EXERCISE DESCRIPTION:
Find every line of the records that has "Screenshot" and return it.

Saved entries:
* * * * * * * * *
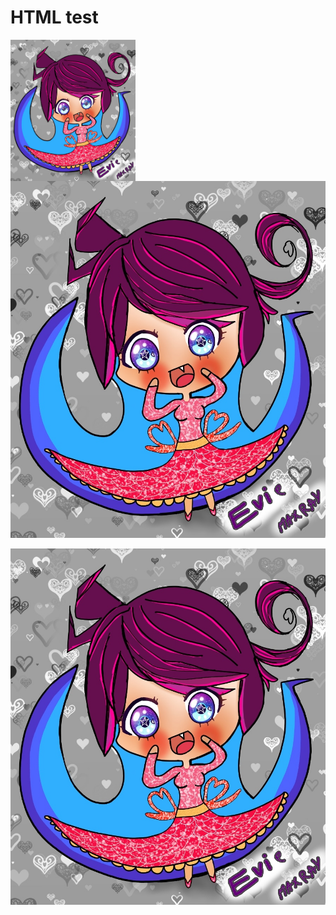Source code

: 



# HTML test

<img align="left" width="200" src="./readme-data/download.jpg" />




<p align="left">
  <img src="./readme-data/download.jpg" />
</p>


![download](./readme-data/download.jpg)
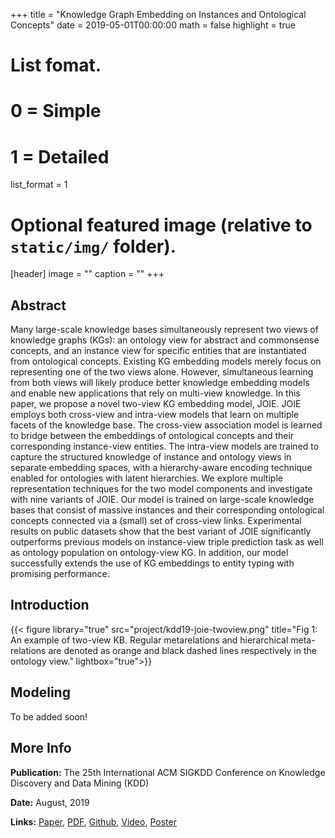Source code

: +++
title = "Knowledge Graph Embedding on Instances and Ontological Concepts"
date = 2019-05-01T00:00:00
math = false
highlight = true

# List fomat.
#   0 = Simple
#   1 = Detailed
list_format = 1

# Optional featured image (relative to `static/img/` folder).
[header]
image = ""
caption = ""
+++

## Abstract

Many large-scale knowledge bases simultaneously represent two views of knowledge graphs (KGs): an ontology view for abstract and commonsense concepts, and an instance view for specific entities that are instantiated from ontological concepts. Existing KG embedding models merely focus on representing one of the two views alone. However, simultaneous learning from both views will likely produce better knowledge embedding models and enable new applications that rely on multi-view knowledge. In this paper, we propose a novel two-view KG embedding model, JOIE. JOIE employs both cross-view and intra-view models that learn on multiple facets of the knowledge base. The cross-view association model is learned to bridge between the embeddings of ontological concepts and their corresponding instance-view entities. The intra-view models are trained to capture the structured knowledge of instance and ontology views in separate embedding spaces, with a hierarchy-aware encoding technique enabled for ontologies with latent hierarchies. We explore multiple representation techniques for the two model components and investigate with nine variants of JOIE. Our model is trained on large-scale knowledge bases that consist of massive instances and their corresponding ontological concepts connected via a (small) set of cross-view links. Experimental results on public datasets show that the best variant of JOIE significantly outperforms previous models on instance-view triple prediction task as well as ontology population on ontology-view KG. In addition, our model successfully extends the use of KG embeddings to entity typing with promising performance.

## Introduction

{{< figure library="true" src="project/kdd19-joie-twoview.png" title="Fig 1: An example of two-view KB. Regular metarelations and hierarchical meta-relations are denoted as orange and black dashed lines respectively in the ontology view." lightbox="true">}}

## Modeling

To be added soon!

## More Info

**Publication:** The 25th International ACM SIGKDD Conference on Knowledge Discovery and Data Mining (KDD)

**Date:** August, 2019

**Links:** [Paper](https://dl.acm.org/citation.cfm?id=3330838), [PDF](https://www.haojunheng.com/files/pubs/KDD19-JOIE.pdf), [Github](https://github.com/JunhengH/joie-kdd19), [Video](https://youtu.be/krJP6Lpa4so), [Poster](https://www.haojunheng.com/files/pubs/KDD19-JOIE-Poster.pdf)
* * * * * * * * *
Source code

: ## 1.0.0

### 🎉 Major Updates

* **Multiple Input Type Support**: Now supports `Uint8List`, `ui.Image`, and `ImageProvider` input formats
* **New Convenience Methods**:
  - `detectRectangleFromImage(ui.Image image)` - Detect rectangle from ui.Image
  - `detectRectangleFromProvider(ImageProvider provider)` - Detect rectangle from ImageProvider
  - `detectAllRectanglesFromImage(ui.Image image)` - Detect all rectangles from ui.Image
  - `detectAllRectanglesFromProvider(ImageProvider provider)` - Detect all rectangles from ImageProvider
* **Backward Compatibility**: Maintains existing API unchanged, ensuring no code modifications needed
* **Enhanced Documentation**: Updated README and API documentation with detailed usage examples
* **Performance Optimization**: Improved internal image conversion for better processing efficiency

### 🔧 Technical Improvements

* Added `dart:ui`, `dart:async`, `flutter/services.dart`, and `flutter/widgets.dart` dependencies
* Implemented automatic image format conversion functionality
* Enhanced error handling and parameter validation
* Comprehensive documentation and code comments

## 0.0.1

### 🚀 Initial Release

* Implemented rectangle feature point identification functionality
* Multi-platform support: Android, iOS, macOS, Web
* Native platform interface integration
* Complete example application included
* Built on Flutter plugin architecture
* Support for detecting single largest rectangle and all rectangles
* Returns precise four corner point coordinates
* * * * * * * * *
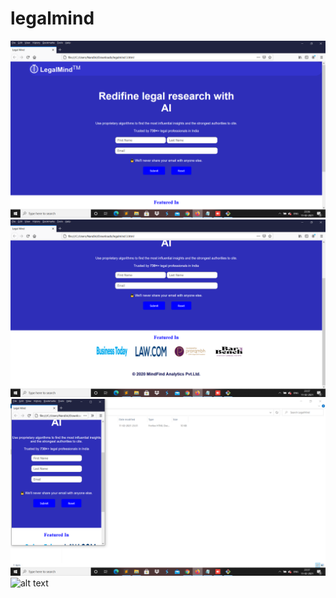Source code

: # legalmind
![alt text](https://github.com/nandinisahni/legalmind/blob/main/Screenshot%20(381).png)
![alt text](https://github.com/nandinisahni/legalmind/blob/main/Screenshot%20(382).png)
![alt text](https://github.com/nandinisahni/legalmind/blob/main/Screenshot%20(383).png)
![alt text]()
* * * * * * * * *
WRITTEN RESPONSE:
![alt text](https://github.com/nandinisahni/legalmind/blob/main/Screenshot%20(381).png)
![alt text](https://github.com/nandinisahni/legalmind/blob/main/Screenshot%20(382).png)
![alt text](https://github.com/nandinisahni/legalmind/blob/main/Screenshot%20(383).png)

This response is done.